## Task material
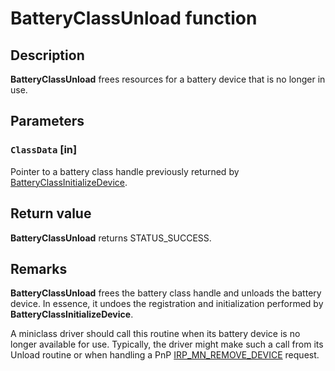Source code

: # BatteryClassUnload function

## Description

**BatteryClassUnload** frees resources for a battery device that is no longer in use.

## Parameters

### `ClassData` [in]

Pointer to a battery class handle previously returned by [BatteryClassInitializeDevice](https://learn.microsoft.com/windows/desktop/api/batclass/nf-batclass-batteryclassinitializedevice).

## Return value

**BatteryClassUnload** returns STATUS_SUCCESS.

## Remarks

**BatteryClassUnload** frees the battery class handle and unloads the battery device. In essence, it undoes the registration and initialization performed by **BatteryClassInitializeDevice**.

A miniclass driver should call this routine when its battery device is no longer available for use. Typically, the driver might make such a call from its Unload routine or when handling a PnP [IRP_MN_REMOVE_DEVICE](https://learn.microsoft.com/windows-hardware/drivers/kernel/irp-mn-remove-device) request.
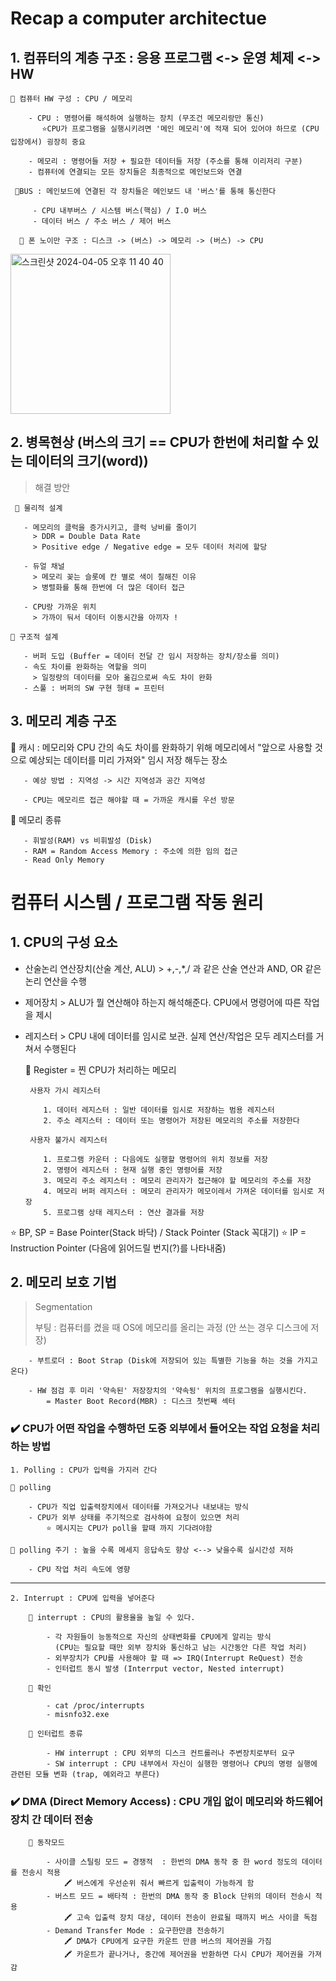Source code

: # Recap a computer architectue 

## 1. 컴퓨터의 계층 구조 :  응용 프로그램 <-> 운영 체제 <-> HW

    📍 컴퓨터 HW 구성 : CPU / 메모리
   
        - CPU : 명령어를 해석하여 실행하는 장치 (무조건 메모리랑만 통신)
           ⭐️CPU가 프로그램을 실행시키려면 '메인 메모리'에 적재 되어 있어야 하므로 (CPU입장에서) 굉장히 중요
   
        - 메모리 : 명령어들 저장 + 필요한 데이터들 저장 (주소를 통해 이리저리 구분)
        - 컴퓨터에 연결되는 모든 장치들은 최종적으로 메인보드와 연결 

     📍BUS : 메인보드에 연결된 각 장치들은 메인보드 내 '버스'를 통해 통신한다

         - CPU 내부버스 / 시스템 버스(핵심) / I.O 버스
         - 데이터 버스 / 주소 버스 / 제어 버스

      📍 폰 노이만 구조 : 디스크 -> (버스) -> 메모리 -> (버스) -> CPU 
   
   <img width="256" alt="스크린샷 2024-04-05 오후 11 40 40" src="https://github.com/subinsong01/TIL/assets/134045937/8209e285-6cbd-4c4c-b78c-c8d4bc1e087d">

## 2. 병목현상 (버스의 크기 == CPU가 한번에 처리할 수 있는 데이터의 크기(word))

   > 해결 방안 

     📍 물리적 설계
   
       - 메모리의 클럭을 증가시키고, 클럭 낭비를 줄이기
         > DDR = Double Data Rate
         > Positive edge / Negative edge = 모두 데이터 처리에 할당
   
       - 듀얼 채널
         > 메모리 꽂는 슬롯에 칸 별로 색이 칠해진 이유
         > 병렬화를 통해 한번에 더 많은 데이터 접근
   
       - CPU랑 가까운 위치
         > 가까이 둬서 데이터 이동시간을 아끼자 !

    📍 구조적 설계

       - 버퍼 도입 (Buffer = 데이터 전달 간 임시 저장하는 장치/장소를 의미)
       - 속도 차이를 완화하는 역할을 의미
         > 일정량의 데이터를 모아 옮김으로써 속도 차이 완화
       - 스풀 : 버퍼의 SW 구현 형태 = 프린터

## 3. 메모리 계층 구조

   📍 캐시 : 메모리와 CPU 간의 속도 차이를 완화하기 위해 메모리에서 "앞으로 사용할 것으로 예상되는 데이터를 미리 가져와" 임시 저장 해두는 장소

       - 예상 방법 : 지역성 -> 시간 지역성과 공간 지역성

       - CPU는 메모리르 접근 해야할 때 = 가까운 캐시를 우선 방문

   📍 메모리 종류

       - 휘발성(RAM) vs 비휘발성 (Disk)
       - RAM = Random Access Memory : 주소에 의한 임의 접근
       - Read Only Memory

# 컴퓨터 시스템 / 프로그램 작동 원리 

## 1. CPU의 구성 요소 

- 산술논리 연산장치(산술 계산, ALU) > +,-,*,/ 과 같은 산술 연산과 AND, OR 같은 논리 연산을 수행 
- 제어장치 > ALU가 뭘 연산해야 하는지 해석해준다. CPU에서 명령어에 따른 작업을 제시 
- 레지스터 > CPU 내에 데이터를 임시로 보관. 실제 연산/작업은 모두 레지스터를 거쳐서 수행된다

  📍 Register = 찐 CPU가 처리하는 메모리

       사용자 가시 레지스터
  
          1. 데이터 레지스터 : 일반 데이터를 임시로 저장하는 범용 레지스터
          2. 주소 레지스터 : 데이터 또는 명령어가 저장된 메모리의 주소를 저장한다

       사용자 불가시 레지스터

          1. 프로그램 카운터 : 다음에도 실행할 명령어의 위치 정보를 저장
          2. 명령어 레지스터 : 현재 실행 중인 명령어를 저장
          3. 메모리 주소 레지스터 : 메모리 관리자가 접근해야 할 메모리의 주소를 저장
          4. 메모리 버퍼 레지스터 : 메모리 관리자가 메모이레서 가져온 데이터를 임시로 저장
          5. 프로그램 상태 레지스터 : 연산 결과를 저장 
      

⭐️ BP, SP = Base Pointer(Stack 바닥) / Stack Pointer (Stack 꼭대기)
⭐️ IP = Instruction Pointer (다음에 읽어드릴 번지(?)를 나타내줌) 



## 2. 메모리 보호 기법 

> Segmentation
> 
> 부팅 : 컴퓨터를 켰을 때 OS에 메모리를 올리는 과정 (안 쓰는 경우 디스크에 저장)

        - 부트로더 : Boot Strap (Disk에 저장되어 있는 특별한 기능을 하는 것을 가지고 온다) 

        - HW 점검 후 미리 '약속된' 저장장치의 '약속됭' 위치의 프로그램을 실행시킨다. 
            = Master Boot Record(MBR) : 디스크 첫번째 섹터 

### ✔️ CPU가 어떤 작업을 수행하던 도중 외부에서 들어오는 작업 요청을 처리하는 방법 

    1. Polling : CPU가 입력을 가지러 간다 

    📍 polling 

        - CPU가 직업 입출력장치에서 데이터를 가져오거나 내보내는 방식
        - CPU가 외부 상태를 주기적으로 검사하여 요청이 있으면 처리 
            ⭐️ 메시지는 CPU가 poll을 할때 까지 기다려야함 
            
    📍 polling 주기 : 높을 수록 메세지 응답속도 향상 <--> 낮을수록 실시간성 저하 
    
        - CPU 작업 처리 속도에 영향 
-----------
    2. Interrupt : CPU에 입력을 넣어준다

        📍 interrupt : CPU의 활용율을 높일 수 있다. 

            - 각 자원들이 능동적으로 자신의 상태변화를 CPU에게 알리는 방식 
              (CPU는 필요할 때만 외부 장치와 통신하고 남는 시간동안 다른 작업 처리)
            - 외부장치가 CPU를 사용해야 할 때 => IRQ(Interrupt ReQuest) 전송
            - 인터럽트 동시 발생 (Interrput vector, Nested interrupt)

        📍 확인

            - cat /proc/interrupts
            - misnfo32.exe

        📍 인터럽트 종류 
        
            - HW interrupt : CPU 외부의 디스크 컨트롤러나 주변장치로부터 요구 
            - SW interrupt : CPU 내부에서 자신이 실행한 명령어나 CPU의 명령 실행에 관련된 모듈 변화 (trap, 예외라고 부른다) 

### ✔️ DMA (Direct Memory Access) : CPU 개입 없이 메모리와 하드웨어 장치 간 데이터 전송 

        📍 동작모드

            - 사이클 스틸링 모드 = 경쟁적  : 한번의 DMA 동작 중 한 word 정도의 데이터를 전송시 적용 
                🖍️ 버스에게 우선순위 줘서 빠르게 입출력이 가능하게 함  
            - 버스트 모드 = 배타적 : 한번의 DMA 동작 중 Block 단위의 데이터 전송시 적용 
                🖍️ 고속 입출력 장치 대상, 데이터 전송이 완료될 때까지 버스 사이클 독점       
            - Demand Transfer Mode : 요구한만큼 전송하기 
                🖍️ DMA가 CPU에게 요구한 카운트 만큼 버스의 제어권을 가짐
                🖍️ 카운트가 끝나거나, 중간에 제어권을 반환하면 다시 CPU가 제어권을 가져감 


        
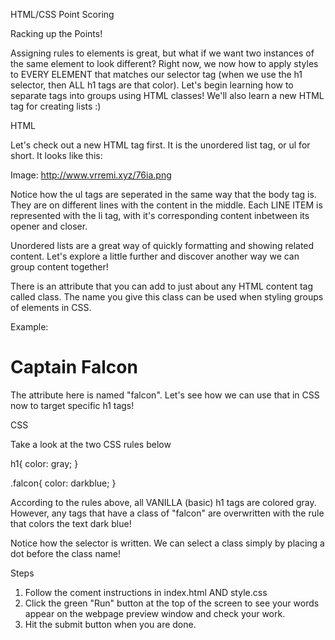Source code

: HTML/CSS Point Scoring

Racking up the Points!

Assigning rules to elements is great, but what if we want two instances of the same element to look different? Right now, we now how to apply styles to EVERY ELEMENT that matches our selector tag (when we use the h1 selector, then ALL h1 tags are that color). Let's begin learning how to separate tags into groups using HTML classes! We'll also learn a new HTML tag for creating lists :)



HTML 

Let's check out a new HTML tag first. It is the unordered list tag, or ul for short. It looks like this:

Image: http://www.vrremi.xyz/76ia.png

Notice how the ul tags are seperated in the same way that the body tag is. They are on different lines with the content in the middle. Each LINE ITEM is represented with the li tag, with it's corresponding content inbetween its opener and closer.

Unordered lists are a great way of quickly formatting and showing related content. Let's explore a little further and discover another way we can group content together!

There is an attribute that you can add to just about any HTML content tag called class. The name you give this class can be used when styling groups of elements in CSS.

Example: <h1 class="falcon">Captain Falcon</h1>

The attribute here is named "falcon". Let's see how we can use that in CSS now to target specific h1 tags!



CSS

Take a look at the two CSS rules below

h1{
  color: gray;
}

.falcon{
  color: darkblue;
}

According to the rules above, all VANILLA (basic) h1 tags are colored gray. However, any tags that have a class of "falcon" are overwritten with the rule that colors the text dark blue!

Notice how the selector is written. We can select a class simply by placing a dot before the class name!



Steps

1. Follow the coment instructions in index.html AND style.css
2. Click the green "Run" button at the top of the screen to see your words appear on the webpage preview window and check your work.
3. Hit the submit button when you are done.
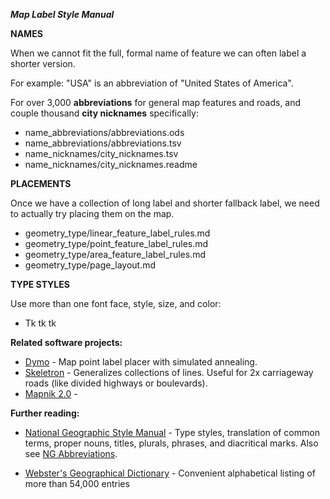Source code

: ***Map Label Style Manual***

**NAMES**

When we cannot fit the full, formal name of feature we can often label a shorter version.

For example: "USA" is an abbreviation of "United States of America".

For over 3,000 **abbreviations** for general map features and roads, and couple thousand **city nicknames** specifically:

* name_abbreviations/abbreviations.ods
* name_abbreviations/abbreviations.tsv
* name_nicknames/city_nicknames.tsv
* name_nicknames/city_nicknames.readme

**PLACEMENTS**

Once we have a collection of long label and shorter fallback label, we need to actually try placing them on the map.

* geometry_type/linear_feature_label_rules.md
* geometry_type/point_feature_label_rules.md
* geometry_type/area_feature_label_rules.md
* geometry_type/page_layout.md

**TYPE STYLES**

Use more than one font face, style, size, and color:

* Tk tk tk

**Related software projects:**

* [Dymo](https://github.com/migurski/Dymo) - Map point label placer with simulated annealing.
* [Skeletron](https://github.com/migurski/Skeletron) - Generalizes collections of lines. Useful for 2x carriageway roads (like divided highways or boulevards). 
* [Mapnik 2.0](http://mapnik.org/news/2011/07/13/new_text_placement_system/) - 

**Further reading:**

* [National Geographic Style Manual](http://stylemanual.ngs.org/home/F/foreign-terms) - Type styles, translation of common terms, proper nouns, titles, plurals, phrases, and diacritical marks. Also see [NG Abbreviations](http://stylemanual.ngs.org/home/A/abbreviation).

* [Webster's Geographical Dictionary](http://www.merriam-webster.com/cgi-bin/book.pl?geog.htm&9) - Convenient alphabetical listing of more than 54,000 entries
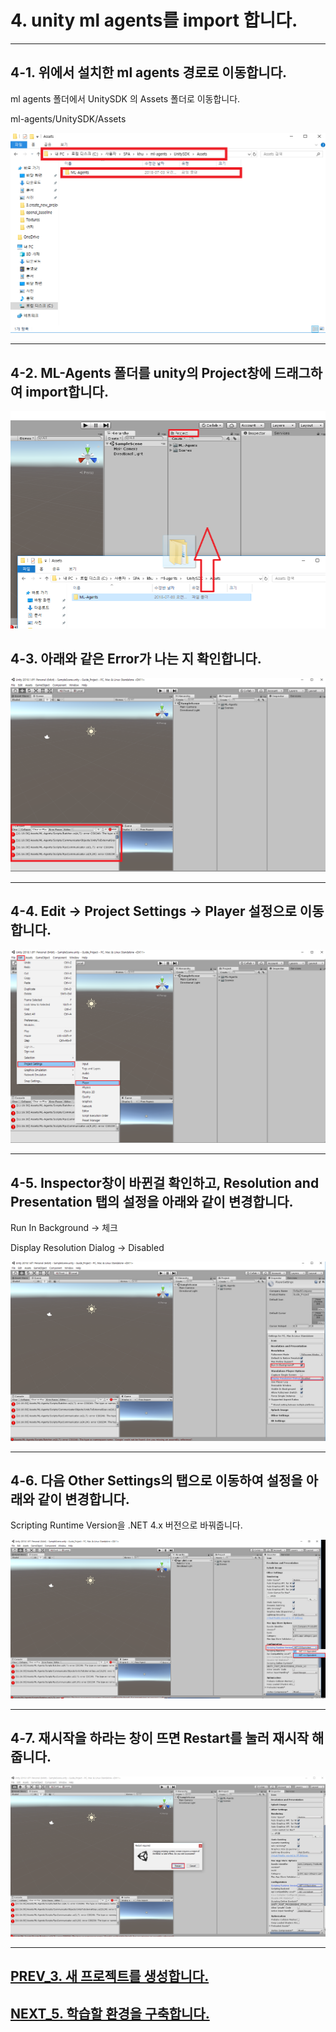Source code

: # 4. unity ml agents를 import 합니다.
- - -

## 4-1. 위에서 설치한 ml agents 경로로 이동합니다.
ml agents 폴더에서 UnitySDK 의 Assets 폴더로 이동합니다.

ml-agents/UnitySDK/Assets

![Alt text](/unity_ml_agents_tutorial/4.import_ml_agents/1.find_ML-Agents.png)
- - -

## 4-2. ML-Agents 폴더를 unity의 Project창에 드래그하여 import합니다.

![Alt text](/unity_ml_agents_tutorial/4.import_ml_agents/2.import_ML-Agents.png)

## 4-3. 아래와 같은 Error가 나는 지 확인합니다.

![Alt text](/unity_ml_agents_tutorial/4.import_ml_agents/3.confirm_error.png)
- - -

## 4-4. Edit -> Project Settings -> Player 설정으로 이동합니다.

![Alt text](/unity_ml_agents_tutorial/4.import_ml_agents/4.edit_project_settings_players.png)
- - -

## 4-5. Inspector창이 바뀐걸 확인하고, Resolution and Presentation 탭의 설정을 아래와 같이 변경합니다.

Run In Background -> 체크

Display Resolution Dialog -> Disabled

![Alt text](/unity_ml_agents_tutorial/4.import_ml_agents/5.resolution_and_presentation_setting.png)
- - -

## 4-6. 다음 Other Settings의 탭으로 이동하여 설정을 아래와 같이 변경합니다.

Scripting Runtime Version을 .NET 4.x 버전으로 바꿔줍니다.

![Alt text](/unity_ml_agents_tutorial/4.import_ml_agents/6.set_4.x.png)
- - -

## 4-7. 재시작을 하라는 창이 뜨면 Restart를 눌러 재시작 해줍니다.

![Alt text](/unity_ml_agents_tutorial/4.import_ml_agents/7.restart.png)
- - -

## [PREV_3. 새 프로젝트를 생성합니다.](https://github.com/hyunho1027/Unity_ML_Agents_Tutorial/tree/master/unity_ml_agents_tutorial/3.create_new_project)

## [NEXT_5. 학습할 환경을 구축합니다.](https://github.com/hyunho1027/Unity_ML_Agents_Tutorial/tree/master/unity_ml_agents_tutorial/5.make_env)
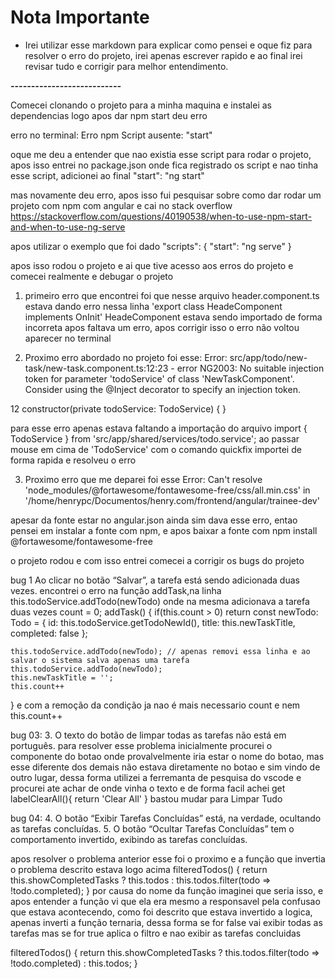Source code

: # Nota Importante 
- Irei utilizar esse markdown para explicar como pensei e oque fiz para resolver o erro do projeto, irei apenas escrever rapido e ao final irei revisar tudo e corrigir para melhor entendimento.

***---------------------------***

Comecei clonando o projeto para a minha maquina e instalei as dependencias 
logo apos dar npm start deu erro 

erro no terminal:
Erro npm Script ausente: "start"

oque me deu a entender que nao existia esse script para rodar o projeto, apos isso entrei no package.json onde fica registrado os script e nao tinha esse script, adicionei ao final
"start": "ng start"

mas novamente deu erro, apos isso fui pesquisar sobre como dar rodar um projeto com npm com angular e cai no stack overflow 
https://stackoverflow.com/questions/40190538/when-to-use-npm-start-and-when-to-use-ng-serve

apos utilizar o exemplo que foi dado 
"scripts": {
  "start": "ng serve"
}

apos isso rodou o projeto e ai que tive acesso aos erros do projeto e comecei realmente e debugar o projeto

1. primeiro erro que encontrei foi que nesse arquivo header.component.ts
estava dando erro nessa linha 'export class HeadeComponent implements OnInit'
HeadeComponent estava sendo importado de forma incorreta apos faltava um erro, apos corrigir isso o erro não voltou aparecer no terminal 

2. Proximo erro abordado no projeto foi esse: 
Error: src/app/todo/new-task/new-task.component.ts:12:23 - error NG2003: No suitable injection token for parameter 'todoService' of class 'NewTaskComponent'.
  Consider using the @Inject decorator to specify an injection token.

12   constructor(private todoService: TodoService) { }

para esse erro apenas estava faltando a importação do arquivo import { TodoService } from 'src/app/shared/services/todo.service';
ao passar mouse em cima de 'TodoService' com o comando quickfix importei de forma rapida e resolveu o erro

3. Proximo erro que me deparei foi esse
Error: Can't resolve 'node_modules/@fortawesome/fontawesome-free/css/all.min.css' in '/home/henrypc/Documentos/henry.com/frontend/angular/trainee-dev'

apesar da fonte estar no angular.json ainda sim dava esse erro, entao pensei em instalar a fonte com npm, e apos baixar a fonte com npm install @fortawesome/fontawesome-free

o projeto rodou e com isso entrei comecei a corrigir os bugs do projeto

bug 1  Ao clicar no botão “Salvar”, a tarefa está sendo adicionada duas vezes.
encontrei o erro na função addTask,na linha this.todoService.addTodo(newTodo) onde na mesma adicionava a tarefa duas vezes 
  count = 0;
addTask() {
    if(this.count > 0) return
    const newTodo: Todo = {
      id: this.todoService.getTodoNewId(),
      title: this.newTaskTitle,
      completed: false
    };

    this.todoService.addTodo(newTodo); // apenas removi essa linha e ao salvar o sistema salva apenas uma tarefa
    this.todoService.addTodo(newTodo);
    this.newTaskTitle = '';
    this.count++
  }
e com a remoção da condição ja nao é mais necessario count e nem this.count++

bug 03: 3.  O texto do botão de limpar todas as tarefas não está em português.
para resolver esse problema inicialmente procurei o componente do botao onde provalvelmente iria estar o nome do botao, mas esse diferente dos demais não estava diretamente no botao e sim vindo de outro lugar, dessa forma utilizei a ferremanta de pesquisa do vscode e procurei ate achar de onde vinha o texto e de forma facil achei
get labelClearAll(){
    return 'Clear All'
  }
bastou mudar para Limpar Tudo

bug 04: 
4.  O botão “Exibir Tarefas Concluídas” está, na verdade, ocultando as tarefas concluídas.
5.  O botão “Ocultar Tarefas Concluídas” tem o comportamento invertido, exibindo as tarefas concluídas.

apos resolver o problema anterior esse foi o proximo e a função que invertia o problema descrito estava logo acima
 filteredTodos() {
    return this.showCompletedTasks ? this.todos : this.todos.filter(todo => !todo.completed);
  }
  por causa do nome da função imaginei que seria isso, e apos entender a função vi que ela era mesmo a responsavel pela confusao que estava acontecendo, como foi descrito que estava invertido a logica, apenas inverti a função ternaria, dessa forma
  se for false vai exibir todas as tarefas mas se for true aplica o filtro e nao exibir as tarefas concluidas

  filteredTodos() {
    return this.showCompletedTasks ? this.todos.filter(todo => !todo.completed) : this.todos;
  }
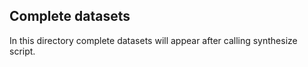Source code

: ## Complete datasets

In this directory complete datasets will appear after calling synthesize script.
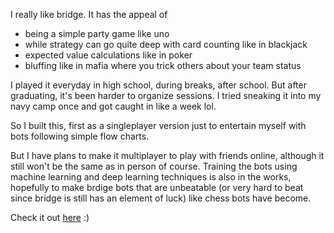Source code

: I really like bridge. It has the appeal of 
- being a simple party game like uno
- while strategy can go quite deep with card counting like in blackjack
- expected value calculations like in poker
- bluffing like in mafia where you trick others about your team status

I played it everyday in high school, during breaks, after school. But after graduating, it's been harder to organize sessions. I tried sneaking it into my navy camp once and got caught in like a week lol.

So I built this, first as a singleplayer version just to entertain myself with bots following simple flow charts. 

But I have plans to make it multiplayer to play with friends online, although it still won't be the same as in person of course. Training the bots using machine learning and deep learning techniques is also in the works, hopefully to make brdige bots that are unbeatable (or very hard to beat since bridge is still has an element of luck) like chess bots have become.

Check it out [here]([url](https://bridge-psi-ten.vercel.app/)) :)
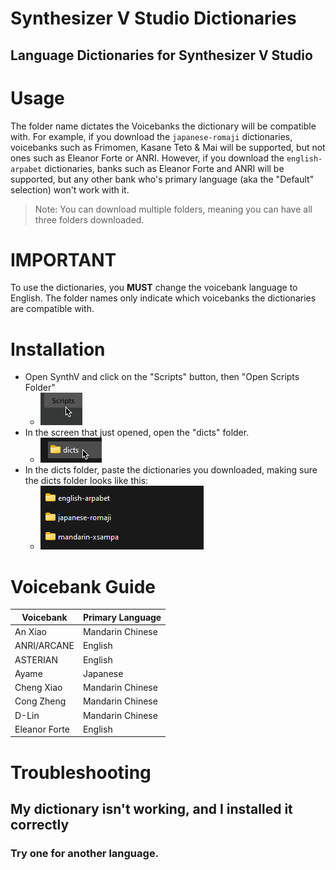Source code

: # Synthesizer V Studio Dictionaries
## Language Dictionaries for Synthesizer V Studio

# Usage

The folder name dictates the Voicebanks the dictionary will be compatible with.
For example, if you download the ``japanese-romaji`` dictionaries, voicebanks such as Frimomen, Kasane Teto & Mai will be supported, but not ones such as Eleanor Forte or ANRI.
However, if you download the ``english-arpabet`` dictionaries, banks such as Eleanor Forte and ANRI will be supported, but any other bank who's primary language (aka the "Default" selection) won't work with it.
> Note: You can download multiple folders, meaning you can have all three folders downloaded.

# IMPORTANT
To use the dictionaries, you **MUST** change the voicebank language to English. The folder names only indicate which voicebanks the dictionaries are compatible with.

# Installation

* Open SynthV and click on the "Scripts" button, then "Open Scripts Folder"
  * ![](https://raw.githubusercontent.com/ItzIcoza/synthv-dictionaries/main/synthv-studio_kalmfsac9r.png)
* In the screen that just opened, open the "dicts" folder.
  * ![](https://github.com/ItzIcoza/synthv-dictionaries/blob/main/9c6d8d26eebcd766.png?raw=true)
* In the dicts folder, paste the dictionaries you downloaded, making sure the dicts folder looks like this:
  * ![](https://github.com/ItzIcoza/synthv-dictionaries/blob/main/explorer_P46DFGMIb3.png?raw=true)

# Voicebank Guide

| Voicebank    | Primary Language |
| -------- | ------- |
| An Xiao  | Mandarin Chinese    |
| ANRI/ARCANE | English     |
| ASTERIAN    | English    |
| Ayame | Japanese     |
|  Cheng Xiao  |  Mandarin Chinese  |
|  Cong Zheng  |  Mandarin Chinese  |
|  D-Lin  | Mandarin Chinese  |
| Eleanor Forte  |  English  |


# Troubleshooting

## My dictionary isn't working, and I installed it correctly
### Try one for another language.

## Exercise brief
The required output is a copy of each line in the records where the string "duas" occurs.

## Solved exercise
bug 1  Ao clicar no botão “Salvar”, a tarefa está sendo adicionada duas vezes.
encontrei o erro na função addTask,na linha this.todoService.addTodo(newTodo) onde na mesma adicionava a tarefa duas vezes 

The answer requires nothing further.